Calvin on the Sabbath

Foundational to right worship and liturgical practices is an undergirding conviction regarding when to gather for worship and what this day looks like. The fourth commandment in the Decalogue reads, “Remember the Sabbath day, to keep it holy. Six days you shall labor and do all your work, but the seventh day is the Sabbath of the Lord your God. In it you shall do no work… For in six days the Lord made the heavens and the earth, the sea, and all that is in them, and rested the seventh day. Thereforethe Lord blessed the Sabbath day and hallowed it” (Ex. 20:8-11). This commandant of the Jewish Sabbath under the Old Covenant is fairly clear and straightforward. But how does it relate to the New Covenant and what Christians refer to as ‘the Lord’s Day’?

Calvin identifies three purposes of the Jewish Sabbath: “First… the divine Lawgiver meant to furnish the people of Israel with a type of spiritual rest by which believers were to cease from their own works, and allow God to work in them. Secondly, he meant that there should be a stated day on which they should assemble to hear the Law, and perform religious rites… Thirdly, he meant that servants, and those who lived under the authority of others, should be indulged with a day of rest…”[1]At the advent of Christ, however, “the ceremonial part of the commandment was abolished. He is the truth, at whose presence all the emblems vanish; the body, at the sight of which the shadows disappear.”[2]For Calvin, Christ is the “true completion of the Sabbath” and he refers to Romans 6:4[3]and Colossians 2:16-17[4]in support of this position.[5]

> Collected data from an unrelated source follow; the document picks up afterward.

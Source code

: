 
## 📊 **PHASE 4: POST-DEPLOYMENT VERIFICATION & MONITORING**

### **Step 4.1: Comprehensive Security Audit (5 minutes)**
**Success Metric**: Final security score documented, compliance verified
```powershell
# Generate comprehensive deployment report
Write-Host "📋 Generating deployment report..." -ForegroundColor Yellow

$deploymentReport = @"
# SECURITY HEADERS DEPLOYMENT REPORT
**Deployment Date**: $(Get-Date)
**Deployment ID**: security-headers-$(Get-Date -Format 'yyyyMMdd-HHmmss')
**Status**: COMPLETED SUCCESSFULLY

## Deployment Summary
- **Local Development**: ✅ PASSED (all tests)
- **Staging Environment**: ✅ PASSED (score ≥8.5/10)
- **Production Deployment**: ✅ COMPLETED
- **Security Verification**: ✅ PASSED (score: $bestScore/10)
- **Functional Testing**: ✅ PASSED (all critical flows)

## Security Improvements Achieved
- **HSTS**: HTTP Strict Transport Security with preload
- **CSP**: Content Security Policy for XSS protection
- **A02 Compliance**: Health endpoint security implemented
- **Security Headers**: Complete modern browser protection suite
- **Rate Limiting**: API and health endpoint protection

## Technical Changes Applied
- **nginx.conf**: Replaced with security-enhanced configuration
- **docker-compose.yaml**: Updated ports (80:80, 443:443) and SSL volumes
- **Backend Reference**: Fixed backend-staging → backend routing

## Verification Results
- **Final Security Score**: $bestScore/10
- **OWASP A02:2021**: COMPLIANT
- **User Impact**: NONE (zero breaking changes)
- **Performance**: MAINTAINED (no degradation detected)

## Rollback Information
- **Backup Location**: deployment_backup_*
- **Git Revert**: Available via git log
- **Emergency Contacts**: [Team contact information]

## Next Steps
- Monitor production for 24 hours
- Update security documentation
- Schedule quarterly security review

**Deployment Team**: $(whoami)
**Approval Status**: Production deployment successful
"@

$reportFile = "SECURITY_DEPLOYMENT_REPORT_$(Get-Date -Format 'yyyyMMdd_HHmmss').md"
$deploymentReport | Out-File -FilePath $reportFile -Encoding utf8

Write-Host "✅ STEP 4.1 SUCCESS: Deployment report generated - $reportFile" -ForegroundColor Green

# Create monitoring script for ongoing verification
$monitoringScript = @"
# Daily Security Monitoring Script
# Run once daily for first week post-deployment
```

That said, Calvin believes that “there is still room” for Christians to assemble on “stated days for the hearing of the word, the breaking of the mystical bread, and public prayer” as well as to themselves and their workers rest from their labors.[6]The reason for there still “being room” for such a practice is that both of the aforementioned reasons for the Sabbath (worship and rest) “are equally applicable to us as the Jews”—gathering is commanded by Scripture, and we are to do all things decently and in order (1 Cor. 14:40). Calvin believed that it would be impossible to maintain decency and order without stated days, and the dissolution of them “would instantly lead to the disturbance and ruin of the church.”[7]Therefore in summary of Calvin’s position, “the Jewish holy day was abolished; and as a thing necessary to retain decency, order, and peace in the church, another day was appointed for that purpose.”[8]

Therefore, once a year the Small Council of Geneva dispatched a town crier to remind all citizens that they were required by law to attend the Wednesday and Sunday worship services. Additionally, all workers (except those who provided essential services) were required to cease from their labors for spiritual and physical rest.[9]


[1]John Calvin (trans. Henry Beveridge). Institutes of the Christian Religion (Peabody, Mass.: Hendrickson Publishers), 2.8.28.

[2]John Calvin (trans. Henry Beveridge). Institutes of the Christian Religion (Peabody, Mass.: Hendrickson Publishers), 2.8.31.

[3]“We are buried with him by baptism unto death: that like as Christ was raised up from the dead by the glory of the Father, even so we should walk in newness of life.”

[4]“Let no man therefore judge you in meat, or in drink, or in respect of an holiday, or of the new moon, or of the sabbath days; which are a shadow of things to come; but the body is of Christ.”

[5]John Calvin (trans. Henry Beveridge). Institutes of the Christian Religion (Peabody, Mass.: Hendrickson Publishers), 2.8.31.

[6]Ibid. 2.8.32.

[7]Ibid.

[8]Ibid. 2.8.33.

[9]Scott M. Manetsch. Calvin’s Company of Pastors (Oxford: Oxford University Press), 130.